══ Dataset ══

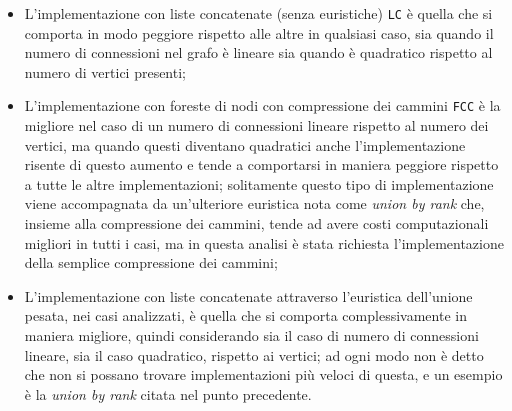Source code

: \begin{itemize}
    \item L'implementazione con liste concatenate (senza euristiche) \texttt{LC} è quella che si comporta in modo peggiore
          rispetto alle altre in qualsiasi caso, sia quando il numero di connessioni nel grafo è lineare sia quando è quadratico
          rispetto al numero di vertici presenti;
    \item L'implementazione con foreste di nodi con compressione dei cammini \texttt{FCC} è la migliore nel caso di un numero
          di connessioni lineare rispetto al numero dei vertici, ma quando questi diventano quadratici anche l'implementazione risente
          di questo aumento e tende a comportarsi in maniera peggiore rispetto a tutte le altre implementazioni; solitamente questo tipo
          di implementazione viene accompagnata da un'ulteriore euristica nota come \textit{union by rank} che,
          insieme alla compressione dei cammini, tende ad avere costi computazionali migliori in tutti i casi,
          ma in questa analisi è stata richiesta l'implementazione della semplice compressione dei cammini;
    \item L'implementazione con liste concatenate attraverso l'euristica dell'unione pesata, nei casi analizzati, è quella che si comporta
          complessivamente in maniera migliore, quindi considerando sia il caso di numero di connessioni lineare, sia il caso quadratico,
          rispetto ai vertici; ad ogni modo non è detto che non si possano trovare implementazioni più veloci di questa, e un esempio è la
          \textit{union by rank} citata nel punto precedente.
\end{itemize}


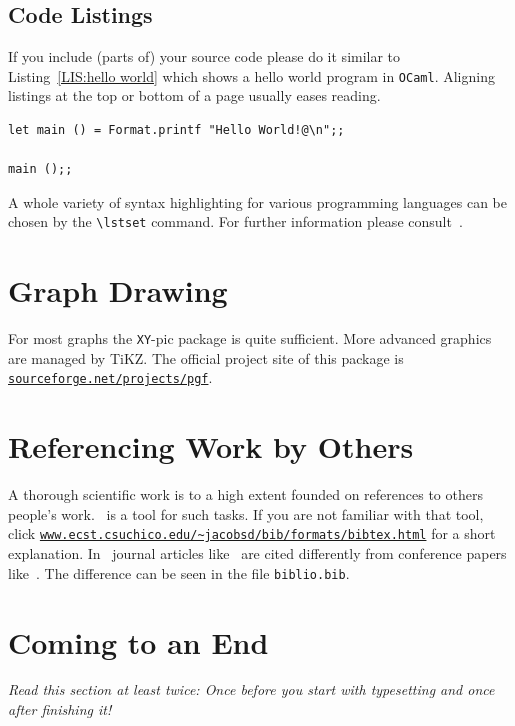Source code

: \documentclass{howto}
\begin{document}
\subsection{Code Listings}
\label{FOR:lis}
If you include (parts of) your source code please do it similar to
Listing~\ref{LIS:hello world} which shows a hello world program in
\texttt{OCaml}. Aligning listings at the top or bottom of a page
usually eases reading.

\lstset{label=LIS:hello world}
\begin{table}[tb]
\begin{lstlisting}
let main () = Format.printf "Hello World!@\n";;

main ();;
\end{lstlisting}
\end{table}
A whole variety of syntax highlighting for various programming languages
can be chosen by the \verb'\lstset' command. For further information please
consult~\cite{LIS}.

\section{Graph Drawing}
\label{GRA:main}
For most graphs the \texttt{XY}-pic package \cite{XY} is quite sufficient.
More advanced graphics are managed by TiKZ. The official project site of
this package is
\href{http://sourceforge.net/projects/pgf}%
 {\texttt{sourceforge.net/projects/pgf}}.

\section{Referencing Work by Others}
\label{REF:main}
A thorough scientific work is to a high extent founded on references to
others people's work. \BibTeX\ is a tool for such tasks. If
you are not familiar with that tool, click
\href{http://www.ecst.csuchico.edu/~jacobsd/bib/formats/bibtex.html}%
{\texttt{www.ecst.csuchico.edu/\textasciitilde jacobsd/bib/formats/bibtex.html}}
for a short explanation.
In \BibTeX\ journal articles like~\cite{HM-IC07} are cited differently from
conference papers like~\cite{HM-AISC04}. The difference can be seen in the
file \texttt{biblio.bib}.

\section{Coming to an End}
\label{COM:main}
\emph{Read this section at least twice: Once before you start with
typesetting and once after finishing it!}
\end{document}
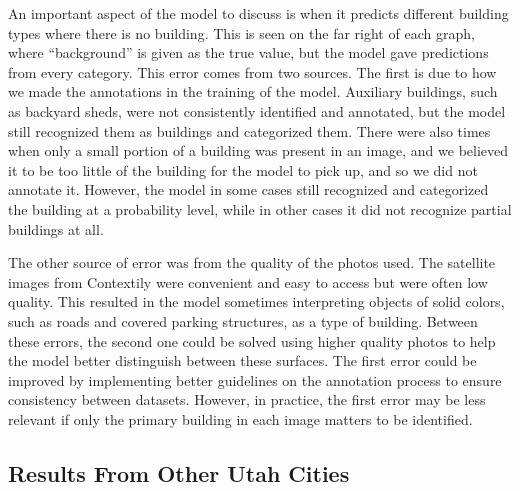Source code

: \documentclass[conference,]{IEEEtran}
\begin{document}
An important aspect of the model to discuss is when it predicts
different building types where there is no building. This is seen on the
far right of each graph, where ``background'' is given as the true
value, but the model gave predictions from every category. This error
comes from two sources. The first is due to how we made the annotations
in the training of the model. Auxiliary buildings, such as backyard
sheds, were not consistently identified and annotated, but the model
still recognized them as buildings and categorized them. There were also
times when only a small portion of a building was present in an image,
and we believed it to be too little of the building for the model to
pick up, and so we did not annotate it. However, the model in some cases
still recognized and categorized the building at a probability level,
while in other cases it did not recognize partial buildings at all.

The other source of error was from the quality of the photos used. The
satellite images from Contextily were convenient and easy to access but
were often low quality. This resulted in the model sometimes
interpreting objects of solid colors, such as roads and covered parking
structures, as a type of building. Between these errors, the second one
could be solved using higher quality photos to help the model better
distinguish between these surfaces. The first error could be improved by
implementing better guidelines on the annotation process to ensure
consistency between datasets. However, in practice, the first error may
be less relevant if only the primary building in each image matters to
be identified.

\subsection{Results From Other Utah
Cities}\label{results-from-other-utah-cities}
\end{document}
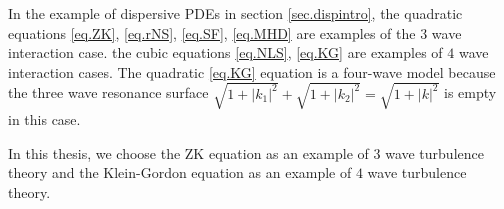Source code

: In the example of dispersive PDEs in section \ref{sec.dispintro}, the quadratic equations \eqref{eq.ZK}, \eqref{eq.rNS}, \eqref{eq.SF}, \eqref{eq.MHD} are examples of the $3$ wave interaction case. the cubic equations \eqref{eq.NLS}, \eqref{eq.KG} are examples of $4$ wave interaction cases. The quadratic \eqref{eq.KG} equation is a four-wave model because the three wave resonance surface $\sqrt{1+|k_1|^2}+\sqrt{1+|k_2|^2}=\sqrt{1+|k|^2}$ is empty in this case.

In this thesis, we choose the ZK equation as an example of $3$ wave turbulence theory and the Klein-Gordon equation as an example of $4$ wave turbulence theory.  


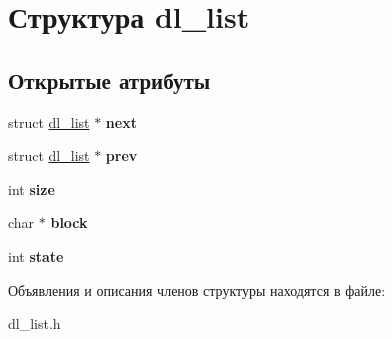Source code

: \hypertarget{structdl__list}{}\section{Структура dl\+\_\+list}
\label{structdl__list}
\subsection*{Открытые атрибуты}
\begin{DoxyCompactItemize}
\item 
\mbox{\label{structdl__list_ac79fda13622c575daa1596a8434b270d}} 
struct \mbox{\hyperlink{structdl__list}{dl\+\_\+list}} $\ast$ {\bfseries next}
\item 
\mbox{\label{structdl__list_afca3d6ddb75c1892430ea0000fa419e9}} 
struct \mbox{\hyperlink{structdl__list}{dl\+\_\+list}} $\ast$ {\bfseries prev}
\item 
\mbox{\label{structdl__list_a8c50269c26b5a85f5f96f187bfe9a4e0}} 
int {\bfseries size}
\item 
\mbox{\label{structdl__list_ab17cb8c9991c5e3e592d4ed15c17a32e}} 
char $\ast$ {\bfseries block}
\item 
\mbox{\label{structdl__list_a6bd57a6c32da90ab5c810e25a94061cb}} 
int {\bfseries state}
\end{DoxyCompactItemize}


Объявления и описания членов структуры находятся в файле\+:\begin{DoxyCompactItemize}
\item 
dl\+\_\+list.\+h\end{DoxyCompactItemize}
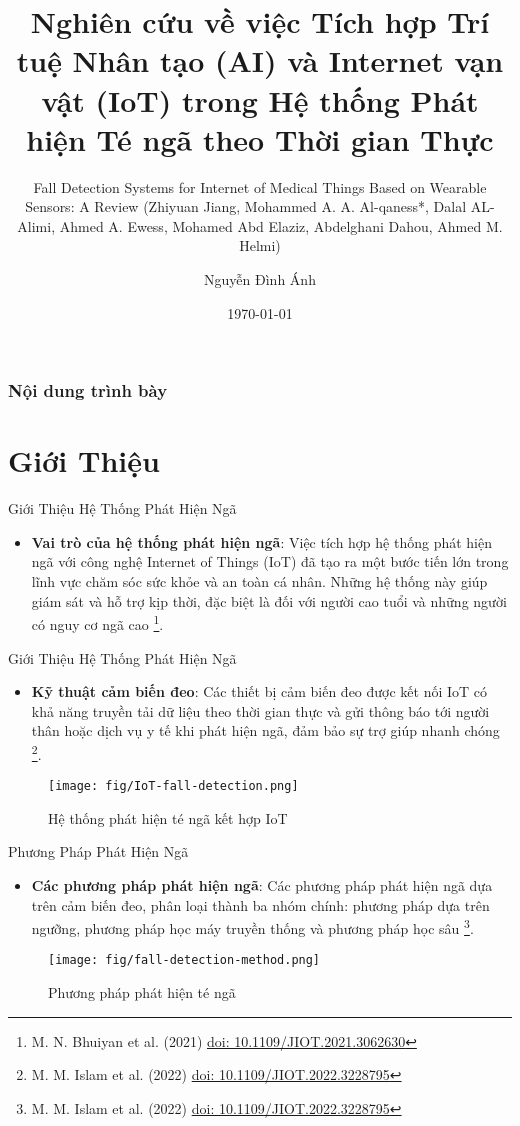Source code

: \documentclass{beamer}
\title[Fall Detection System]
{Nghiên cứu về việc Tích hợp Trí tuệ Nhân tạo (AI) và Internet vạn vật (IoT) trong Hệ thống Phát hiện Té ngã theo Thời gian Thực}
\subtitle{Fall Detection Systems for Internet of Medical Things Based on Wearable Sensors: A Review (Zhiyuan Jiang, Mohammed A. A. Al-qaness*, Dalal AL-Alimi, Ahmed A. Ewess, Mohamed Abd Elaziz, Abdelghani Dahou, Ahmed M. Helmi)}
\author[Nguyen Dinh Anh] %
{Nguyễn Đình Ánh}
\institute[HUTECH] %
{
  Bộ môn Công nghệ phần mềm \\
  Khoa Công nghệ Thông tin\\
  Đại học Công nghệ TP. Hồ Chí Minh (HUTECH)
}
\date[HUTECH 2024] %
{\today}
\newcommand*{\doi}[1]{\href{http://dx.doi.org/#1}{doi: #1}}
\begin{document}
\frame{\titlepage}

\begin{frame}
\frametitle{Nội dung trình bày}
\tableofcontents
\end{frame}


\section{Giới Thiệu}
\begin{frame}{Giới Thiệu Hệ Thống Phát Hiện Ngã}
    \begin{itemize}
    \item \textbf{Vai trò của hệ thống phát hiện ngã}: Việc tích hợp hệ thống phát hiện ngã với công nghệ Internet of Things (IoT) đã tạo ra một bước tiến lớn trong lĩnh vực chăm sóc sức khỏe và an toàn cá nhân. Những hệ thống này giúp giám sát và hỗ trợ kịp thời, đặc biệt là đối với người cao tuổi và những người có nguy cơ ngã cao \footnote{M. N. Bhuiyan et al. (2021) \doi{10.1109/JIOT.2021.3062630}}.      
    \end{itemize}    
\end{frame}

\begin{frame}{Giới Thiệu Hệ Thống Phát Hiện Ngã}

    \begin{itemize}    
    \item \textbf{Kỹ thuật cảm biến đeo}: Các thiết bị cảm biến đeo được kết nối IoT có khả năng truyền tải dữ liệu theo thời gian thực và gửi thông báo tới người thân hoặc dịch vụ y tế khi phát hiện ngã, đảm bảo sự trợ giúp nhanh chóng \footnote{M. M. Islam et al. (2022) \doi{10.1109/JIOT.2022.3228795}}.
    \end{itemize}
    \begin{figure}
        \centering
        \texttt{[image: fig/IoT-fall-detection.png]}
        \caption{Hệ thống phát hiện té ngã kết hợp IoT}
        \label{fig:lstm}
    \end{figure}
\end{frame}

\begin{frame}{Phương Pháp Phát Hiện Ngã}
    \begin{itemize}
    \item \textbf{Các phương pháp phát hiện ngã}: Các phương pháp phát hiện ngã dựa trên cảm biến đeo, phân loại thành ba nhóm chính: phương pháp dựa trên ngưỡng, phương pháp học máy truyền thống và phương pháp học sâu \footnote{M. M. Islam et al. (2022) \doi{10.1109/JIOT.2022.3228795}}.  
    \end{itemize}
    \begin{figure}
        \centering
        \texttt{[image: fig/fall-detection-method.png]}
        \caption{Phương pháp phát hiện té ngã}
        \label{fig:lstm}
    \end{figure}
\end{frame}
\end{document}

═══

→ **Instructions for the task**
Print the data above from its first line through the line that has "ma in questa", exactly and with nothing else, omitting pictures.

→ **The answer**
Source code

: \begin{itemize}
    \item L'implementazione con liste concatenate (senza euristiche) \texttt{LC} è quella che si comporta in modo peggiore
          rispetto alle altre in qualsiasi caso, sia quando il numero di connessioni nel grafo è lineare sia quando è quadratico
          rispetto al numero di vertici presenti;
    \item L'implementazione con foreste di nodi con compressione dei cammini \texttt{FCC} è la migliore nel caso di un numero
          di connessioni lineare rispetto al numero dei vertici, ma quando questi diventano quadratici anche l'implementazione risente
          di questo aumento e tende a comportarsi in maniera peggiore rispetto a tutte le altre implementazioni; solitamente questo tipo
          di implementazione viene accompagnata da un'ulteriore euristica nota come \textit{union by rank} che,
          insieme alla compressione dei cammini, tende ad avere costi computazionali migliori in tutti i casi,
          ma in questa analisi è stata richiesta l'implementazione della semplice compressione dei cammini;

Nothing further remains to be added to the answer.